My advice is lay your basic tracks and if nothing comes to you melody-wise immediately, live with the tracks for a few days.  I also suggest that maybe you don't ask people for feedback -- at least immediately.

Anyway, put the tracks on a CD or an MP3 player and listen to them for a few days.  Here's the key: the composition SHOULD be able to stand on its own merits without a melody track.  If the basic tracks don't excite you -- if they don't get you rockin' or give you that yeah, baby, or the fist-in-the-air thing, no melody is going to save it anyway.  If this is the case, the song needs work. Go back and fix that.

But let's say for a moment that you really like the composition and you're stuck on the melody.  The same idea still applies.  Put them on a CD or an MP3 player and listen to your basic tracks for a few days. If nothing comes to you naturally (sometimes it will, sometimes you have to work for it) you have to ACTIVELY listen and see if you can imagine a melody of the part.  Do this by just humming it, -- don't have your guitar in hand.  Your brain has heard zillions of melodies and songs in your lifetime and is probably not bound by the comparatively small amount of scales modes and theory you know on guitar. You may find you'll hum in a scale or mode you rarely play in or don't even know. That's a GOOD thing.  But once you hear the part in your head, and if you can hum it, you should be able to figure out how play it.  

Sometimes it's good to use a small cassette recorder to record your ideas. For example, let the basic track run and hum your melody over top, then go back and learn to play the melody you hummed.

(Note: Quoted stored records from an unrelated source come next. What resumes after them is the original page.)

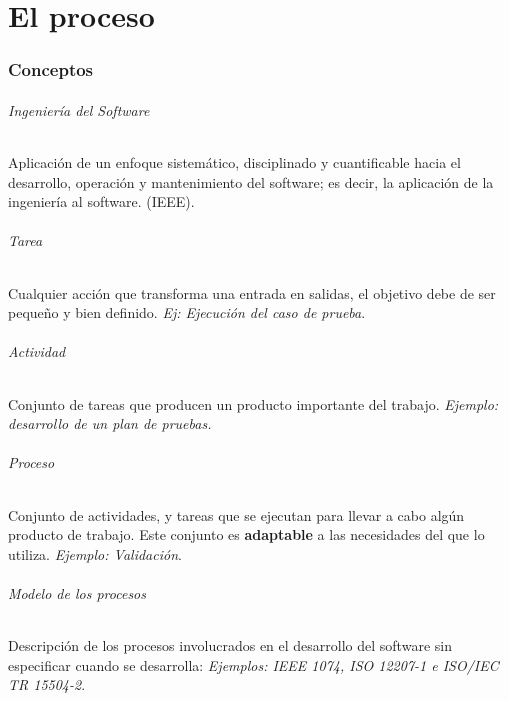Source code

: \part{El proceso}

\section{Conceptos}
\paragraph{Ingeniería del Software} Aplicación de un enfoque sistemático, disciplinado y cuantificable hacia el desarrollo, operación y mantenimiento del software; es decir, la aplicación de la ingeniería al software. (IEEE). %



\paragraph{Tarea} Cualquier acción que transforma una entrada en salidas, el objetivo debe de ser pequeño y bien definido. \textit{Ej: Ejecución del caso de prueba}.


\paragraph{Actividad} Conjunto de tareas que producen un producto importante del trabajo. \textit{Ejemplo: desarrollo de un plan de pruebas.}

\paragraph{Proceso} Conjunto de actividades, y tareas que se ejecutan para llevar a cabo algún producto de trabajo. Este conjunto es \textbf{adaptable} a las necesidades del que lo utiliza. \textit{Ejemplo: Validación}.


\paragraph{Modelo de los procesos} Descripción de los procesos involucrados en el desarrollo del software sin especificar cuando se desarrolla: \textit{Ejemplos: IEEE 1074, ISO 12207-1 e ISO/IEC TR 15504-2}.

If none of that works, start by playing the notes that comprise the underlying chords. Play them randomly, connect them at will, sometimes that will get you started and then you can connect the dots with the other notes in the scale.

And just because you're looking for a melody doesn't mean you can't employ some basic lick-techniques to get you kick started. The double-stop, the unison bend, ocatave runs (with wah), vibrato, tremolo picking etc -- these devices are your friends, and can help get you started. THIS IS WHERE ATTITUDE LIVES! THIS IS WHERE THE BALLS COME FROM IN SOLOS. A melody can be sexy, happy, sad, haunting, etc. but usually not ballsy.  Balls isn't an emotion,  it is the attitude with which you play.